### Saved entries
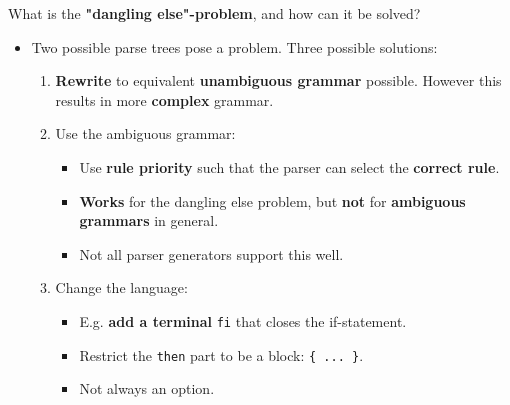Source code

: \documentclass[11pt]{beamer}
\begin{document}
\begin{frame}

\begin{block}{What is the \textbf{"dangling else"-problem}, and how can it be solved?}
\begin{itemize}
\item Two possible parse trees pose a problem. Three possible solutions:
\begin{enumerate}
\item \textbf{Rewrite} to equivalent \textbf{unambiguous grammar} possible. However this results in more \textbf{complex} grammar.
\item Use the ambiguous grammar:
\begin{itemize}
\item Use \textbf{rule priority} such that the parser can select the \textbf{correct rule}.
\item \textbf{Works} for the dangling else problem, but \textbf{not} for \textbf{ambiguous grammars} in general.
\item Not all parser generators support this well.
\end{itemize}
\item Change the language:
\begin{itemize}
\item E.g. \textbf{add a terminal} \texttt{fi} that closes the if-statement.
\item Restrict the \texttt{then} part to be a block: \texttt{\{ ... \}}.
\item Not always an option.
\end{itemize}
\end{enumerate}
\end{itemize}
\end{block}
\end{frame}
\end{document}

### INSTRUCTIONS TO FOLLOW
Would you repeat the lines from the one containing "part to be a" through the end of the data, exactly, with nothing before or after them?

### EXERCISE ANSWER
\item Restrict the \texttt{then} part to be a block: \texttt{\{ ... \}}.
\item Not always an option.
\end{itemize}
\end{enumerate}
\end{itemize}
\end{block}
\end{frame}
\end{document}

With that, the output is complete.